Legal Law

Is at-will employment a myth?

California law provides for at-will employment unless there is an employment agreement to the contrary. As a result, an employer may believe that it is free to fire an employee at any time and for any or no reason.

The reality is much more complicated. Over time, various limitations and exceptions to at-will employment have accumulated. An employer who decides to fire a worker should not have a false sense of security that the at-will doctrine will protect him against a wrongful termination lawsuit.

Implied agreement

Employment at will can be denied by an implied agreement not to fire an employee without good cause. Written or verbal statements from the employer regarding continued employment, other statements from the employer that create an expectation of job security, or the establishment of a progressive disciplinary policy may create such an implied agreement.

Discrimination

An employer cannot fire an employee because of race, gender, age, religion, ethnicity, national origin, disability, or sexual orientation. Because the protected features are so numerous, one or more of them will likely apply to most employees. Therefore, an employee will often be in a position to at least claim that a dismissal is based on unlawful discrimination.

Public politics

An employer may not fire an employee in violation of a fundamental and substantial public policy.

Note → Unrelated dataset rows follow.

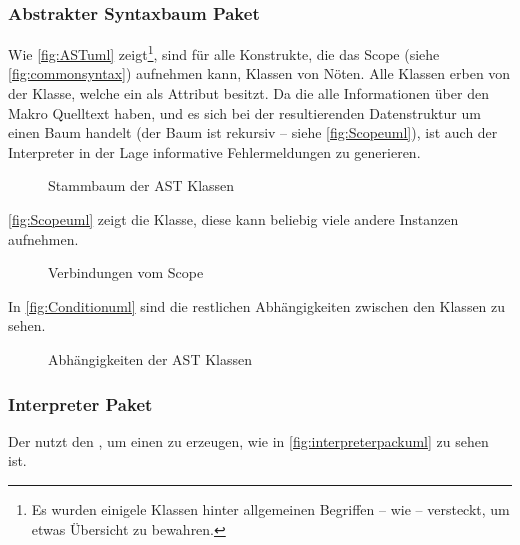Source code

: {    \subsubsection{Abstrakter Syntaxbaum Paket}
    \label{sssec:Abstrakter Syntaxbaum Paket}
      Wie \autoref{fig:ASTuml} zeigt\footnote{
        Es wurden einigele Klassen hinter allgemeinen Begriffen -- wie  -- versteckt, um etwas Übersicht zu bewahren.
      }, sind für alle Konstrukte, die das Scope (siehe \autoref{fig:commonsyntax}) aufnehmen kann, Klassen von Nöten. Alle Klassen erben von der  Klasse, welche ein  als Attribut besitzt. Da die  alle Informationen über den Makro Quelltext haben, und es sich bei der resultierenden Datenstruktur um einen Baum handelt (der Baum ist rekursiv -- siehe \autoref{fig:Scopeuml}), ist auch der Interpreter in der Lage informative Fehlermeldungen zu generieren.
      \begin{figure}[H]
        \centering
        \caption{Stammbaum der AST Klassen}
        \label{fig:ASTuml}
      \end{figure}

      \autoref{fig:Scopeuml} zeigt die  Klasse, diese kann beliebig viele andere  Instanzen aufnehmen.
      \begin{figure}[H]
        \centering
        \caption{Verbindungen vom Scope}
        \label{fig:Scopeuml}
      \end{figure}

      In \autoref{fig:Conditionuml} sind die restlichen Abhängigkeiten zwischen den  Klassen zu sehen.
      \begin{figure}[H]
        \centering
        \caption{Abhängigkeiten der AST Klassen}
        \label{fig:Conditionuml}
      \end{figure}

    \subsubsection{Interpreter Paket}
    \label{sssec:Interpreter Paket}
      Der  nutzt den , um einen  zu erzeugen, wie in \autoref{fig:interpreterpackuml} zu sehen ist.

}
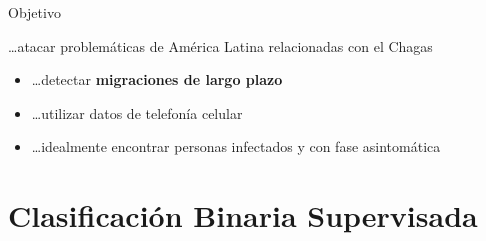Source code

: \documentclass[xcolor=x11names]{beamer}
\begin{document}
\begin{frame}{Objetivo}
	\begin{block}{\ldots atacar problemáticas de América Latina relacionadas con el Chagas}


	\begin{itemize}
		\item \ldots detectar \textbf{migraciones de largo plazo} 
		\item \ldots utilizar datos de telefonía celular
		
		\item \ldots idealmente encontrar personas infectados y con fase asintomática
	\end{itemize}



	\end{block}
\end{frame}



\section{Clasificación Binaria Supervisada}
\end{document}
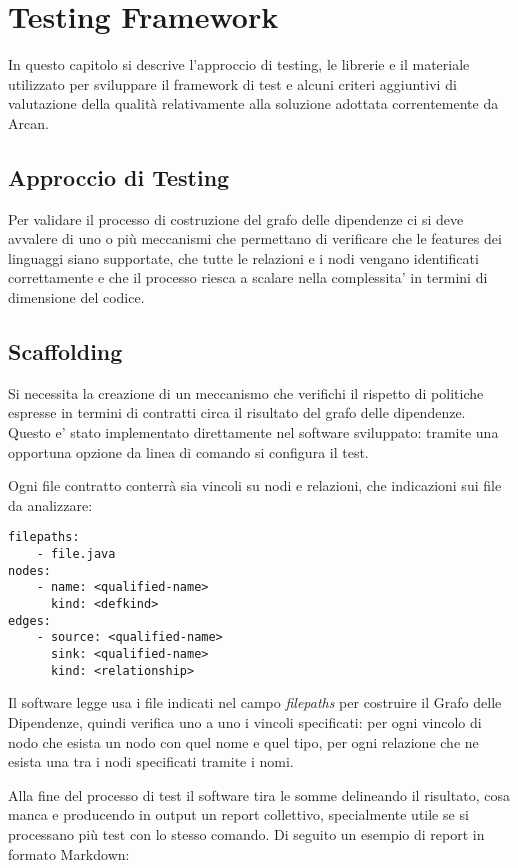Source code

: \chapter{Testing Framework}

In questo capitolo si descrive l'approccio di testing, le librerie e il materiale utilizzato per sviluppare il framework di test e alcuni criteri aggiuntivi di valutazione della qualit\`a relativamente alla soluzione adottata correntemente da Arcan.

\section{Approccio di Testing}

Per validare il processo di costruzione del grafo delle dipendenze ci si deve avvalere di uno o pi\`u meccanismi che permettano di verificare che le features dei linguaggi siano supportate, che tutte le relazioni e i nodi vengano identificati correttamente e che il processo riesca a scalare nella complessita' in termini di dimensione del codice.

\section{Scaffolding}

Si necessita la creazione di un meccanismo che verifichi il rispetto di politiche espresse in termini di contratti circa il risultato del grafo delle dipendenze. Questo e' stato implementato direttamente nel software sviluppato: tramite una opportuna opzione da linea di comando si configura il test.

Ogni file contratto conterr\`a sia vincoli su nodi e relazioni, che indicazioni sui file da analizzare:

\begin{lstlisting}
filepaths:
    - file.java
nodes:
    - name: <qualified-name>
      kind: <defkind>
edges:
    - source: <qualified-name>
      sink: <qualified-name>
      kind: <relationship>
\end{lstlisting}

Il software legge usa i file indicati nel campo \emph{filepaths} per costruire il Grafo delle Dipendenze, quindi verifica uno a uno i vincoli specificati: per ogni vincolo di nodo che esista un nodo con quel nome e quel tipo, per ogni relazione che ne esista una tra i nodi specificati tramite i nomi.

Alla fine del processo di test il software tira le somme delineando il risultato, cosa manca e producendo in output un report collettivo, specialmente utile se si processano pi\`u test con lo stesso comando. Di seguito un esempio di report in formato Markdown:


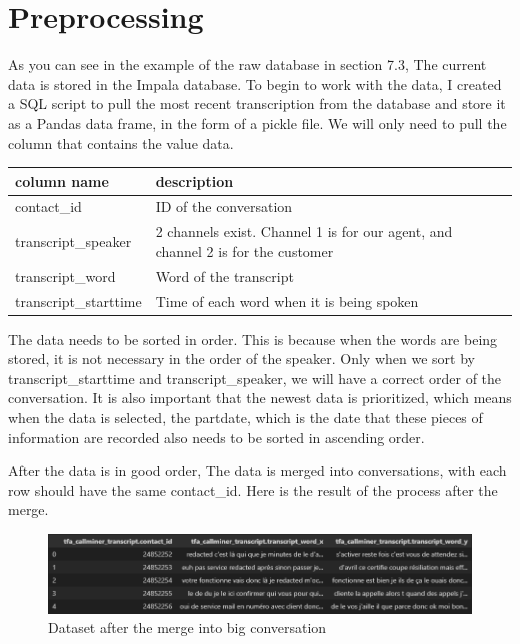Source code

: \section{Preprocessing}

As you can see in the example of the raw database in section 7.3, The current data is stored in the Impala database. To begin to work with the data, I created a SQL script to pull the most recent transcription from the database and store it as a Pandas data frame, in the form of a pickle file. We will only need to pull the column that contains the value data.

\begin{table}[H]
\centering
{} \label{tab:description_database} 
\begin{tabular}{|lp{10cm}|lp{10cm}|}
\hline
\textbf{column name}  & \textbf{description}                                                                  \\ \hline
contact\_id           & ID of the conversation                                                                \\ \hline
transcript\_speaker   & 2 channels exist. Channel 1 is for our agent, and channel 2 is for the customer \\ \hline
transcript\_word      & Word of the transcript                                                                \\ \hline
transcript\_starttime & Time of each word when it is being spoken                                             \\ \hline
\end{tabular}
\end{table}

The data needs to be sorted in order. This is because when the words are being stored, it is not necessary in the order of the speaker. Only when we sort by transcript\_starttime and transcript\_speaker, we will have a correct order of the conversation. It is also important that the newest data is prioritized, which means when the data is selected, the partdate, which is the date that these pieces of information are recorded also needs to be sorted in ascending order.

After the data is in good order, The data is merged into conversations, with each row should have the same contact\_id. Here is the result of the process after the merge.

\begin{figure}[H]
    \centering
    \includegraphics[width=1\textwidth]{images/dataset_merged_example.png}
    \caption{Dataset after the merge into big conversation}
    \label{fig:dataset_merge}
\end{figure}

These cases generally involve layoffs based on an employee:

  • Refusing to break the law at the request of the employer;

  • Compliance with a legal obligation;

  • Exercising a constitutional or statutory right or privilege (for example, seeking a reasonable accommodation for a disability; taking medical, pregnancy, or legal family leave; filing a workers’ compensation claim); gold

  • Complain or report a legal violation (for example, employment discrimination, sexual or racial harassment, wage or overtime violations, workplace safety violations).

Burden of proof

The at-will doctrine is further undermined by the way the burden of proof is assigned in wrongful termination lawsuits. The employee has the initial burden of establishing that (1) he or she is in a class protected by the principles of “discrimination” or “public policy” discussed above, and (2) there is some causal connection between his or her protected status and the termination. of employment (for example, termination occurred shortly after the employee filed a workers’ compensation claim or complained of labor law violations). If the employee meets that burden, then the burden is shifted to the employer to present a legitimate, nondiscriminatory reason for termination.

In light of these limitations, “employment at will” can often be more myth than reality. Therefore, an employer must follow carefully designed work practices to lessen the risk of being successfully sued by a laid off employee.